Council explores risk reduction by seeking new canola buyers

The U.S. is the biggest market for Canadian canola products, buying $3.5 billion worth of oil and meal annually.  |  Robin Booker, photo

The Canola Council of Canada wants to decrease its reliance on four key export customers.

Ninety percent of the country’s seed, oil and meal is exported, and 93 percent of that is shipped to the United States, China, Japan and Mexico.

“We’ve got a lot of eggs in one basket,” Bruce Jowett, the council’s vice-president of market development, told CropSphere 2015.

The council has set a goal of reducing the reliance on those four countries to 80 percent by 2025.

Jowett said it is too risky to have so much business tied up with four customers, particularly if a market access issue surfaces.

That has occurred in recent years with China restricting canola seed imports because of concerns over blackleg disease and the U.S. curtailing meal shipments because of salmonella contamination.

The U.S. is the biggest market for canola products, buying $3.5 billion of oil and meal annually.

The first thing the council’s market development staff look for in a market is a high literacy rate, which means consumers can understand the message being delivered. The second thing is a market with health concerns so that the message resonates. The final component is the economic ability to spend more on canola oil.

The U.S. has all three of those attributes, which is why canola has become the No.2 oil behind a blended vegetable oil in a market of 320 million people.

Jowett said there is still room for that market to expand.

“There are some segments within the U.S. population that we have not reached,” he said.

Those segments are the African American community, which is expected to grow by 50 percent over the next decade, and the Hispanic community, which is forecast to double.

The U.S. also consumes 96 percent of Canada’s canola meal exports, or 3.3 million tonnes per year worth $1.4 billion annually.

Most of the meal is shipped to the dairy industry west of the Mississippi River, with California being the biggest market.

The council is focusing its market development efforts on the dairy industry east of the Mississippi and has made inroads in Wisconsin. It is also working with the U.S. hog and poultry sectors.

China is the second biggest export market for Canadian canola products, consuming $2.94 billion worth of seed and oil annually.

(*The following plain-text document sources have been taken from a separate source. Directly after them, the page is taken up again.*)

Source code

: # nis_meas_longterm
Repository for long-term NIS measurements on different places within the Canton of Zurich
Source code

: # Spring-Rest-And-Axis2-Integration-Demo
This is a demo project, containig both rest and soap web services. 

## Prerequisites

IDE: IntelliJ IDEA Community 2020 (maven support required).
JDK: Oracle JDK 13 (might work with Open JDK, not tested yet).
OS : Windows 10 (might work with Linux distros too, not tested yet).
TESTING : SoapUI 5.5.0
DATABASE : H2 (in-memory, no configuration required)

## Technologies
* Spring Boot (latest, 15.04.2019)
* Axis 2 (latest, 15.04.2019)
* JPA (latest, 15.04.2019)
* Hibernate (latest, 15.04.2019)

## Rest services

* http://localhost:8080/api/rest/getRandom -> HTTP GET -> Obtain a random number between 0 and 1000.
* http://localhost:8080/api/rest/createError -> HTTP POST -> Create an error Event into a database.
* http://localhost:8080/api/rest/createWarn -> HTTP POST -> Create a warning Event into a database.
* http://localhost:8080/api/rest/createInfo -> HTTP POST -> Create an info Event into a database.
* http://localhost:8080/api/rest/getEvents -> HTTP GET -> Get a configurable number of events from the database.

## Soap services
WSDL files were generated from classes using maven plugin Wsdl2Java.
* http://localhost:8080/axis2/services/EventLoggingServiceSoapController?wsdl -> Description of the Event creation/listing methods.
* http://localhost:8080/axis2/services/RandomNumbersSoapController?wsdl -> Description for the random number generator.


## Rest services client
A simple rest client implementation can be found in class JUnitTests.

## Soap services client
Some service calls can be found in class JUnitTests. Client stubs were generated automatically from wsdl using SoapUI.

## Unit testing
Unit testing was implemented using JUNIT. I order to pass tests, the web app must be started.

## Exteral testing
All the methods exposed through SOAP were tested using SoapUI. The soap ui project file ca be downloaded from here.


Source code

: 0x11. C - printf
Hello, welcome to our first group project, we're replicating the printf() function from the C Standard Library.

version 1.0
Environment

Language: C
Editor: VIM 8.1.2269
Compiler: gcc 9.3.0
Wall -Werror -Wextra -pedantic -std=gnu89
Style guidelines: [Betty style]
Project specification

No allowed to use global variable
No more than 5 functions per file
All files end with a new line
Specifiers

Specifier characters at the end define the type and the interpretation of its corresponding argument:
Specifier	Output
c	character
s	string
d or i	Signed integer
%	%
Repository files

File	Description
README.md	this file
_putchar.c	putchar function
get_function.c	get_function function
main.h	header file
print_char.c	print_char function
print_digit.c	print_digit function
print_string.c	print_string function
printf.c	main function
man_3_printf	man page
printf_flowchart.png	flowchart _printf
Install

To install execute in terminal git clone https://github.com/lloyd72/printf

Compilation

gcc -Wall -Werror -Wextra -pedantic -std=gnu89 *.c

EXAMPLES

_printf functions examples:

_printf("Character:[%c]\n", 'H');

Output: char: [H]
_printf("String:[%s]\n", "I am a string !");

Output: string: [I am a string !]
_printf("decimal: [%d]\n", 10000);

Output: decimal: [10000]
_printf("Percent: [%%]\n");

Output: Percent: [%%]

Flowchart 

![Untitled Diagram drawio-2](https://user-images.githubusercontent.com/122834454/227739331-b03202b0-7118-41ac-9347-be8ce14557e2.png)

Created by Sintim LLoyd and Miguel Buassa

It is a “frustrating but promising” market of 1.35 billion people, which consumes 4.4 million tonnes of canola seed annually worth $2.2 billion.

The council’s market development work in that country is focused on Shanghai and Beijing, which have a combined population larger than all of Canada.

The council recently held a media event featuring council chair Terry Youzwa.

“They loved the opportunity to meet a real, true farmer. Farmers in China are held in high esteem,” Jowett said.

Media with a combined circulation of one billion people covered the event.

China is not a big buyer of canola meal, but it could become one once Canadian crushers meet the country’s new food safety regulations.

Japan is the longest standing export customer for the canola industry. It buys two million tonnes of seed annually, worth $1.23 billion, but no oil or meal.

Japanese consumers like the oil’s omega 3 attributes and its high smoke point.

“In Japan, your living quarters are quite tight. You live where you eat and you sleep where you eat and you don’t want the smell of dinner lingering around, so the smoke point has been a major selling point,” said Jowett.

However, the aging population is a concern.

“The challenge we see with Japan is that they’re not having enough babies,” he said.

Mexico buys $781 million worth of canola products annually, almost all of which is seed. It is a country of 116 million people, 40 million of which are the council’s target market.

In 2012, the World Health Organization gave Mexico the dubious distinction of being the most obese country. That prompted the government to place a tax on sugar products and require labels on food products that detail the amount of sodium, calories and fat.

Jowett said the mounting health concerns in Mexico represent a good marketing opportunity for canola, as does the country’s reliance on oil for food preparation.

The Mexican livestock industry understands the benefits of canola meal and wants more of the product, but it is too expensive to ship from Canada. The answer is to increase oil consumption and have Mexican crushers create more canola meal.

India is at the top of the list of what Jowett calls “wave two” countries. The vast majority of the country’s 1.3 billion people are more concerned about getting enough daily calories than they are about health issues.

There is a heavy reliance on palm oil and animal fat for cooking, which is why it is predicted that India will be home to 60 percent of the world’s cardiovascular disease cases by 2020.

The council is targeting the 200 to 250 million people in India’s growing middle class, which are concerned about their health. The campaign includes cardiologists, nutritionists and chefs spreading the word about the health benefits of switching to canola oil.

South Korea is another wave two country where the council is going to start “making some noise.”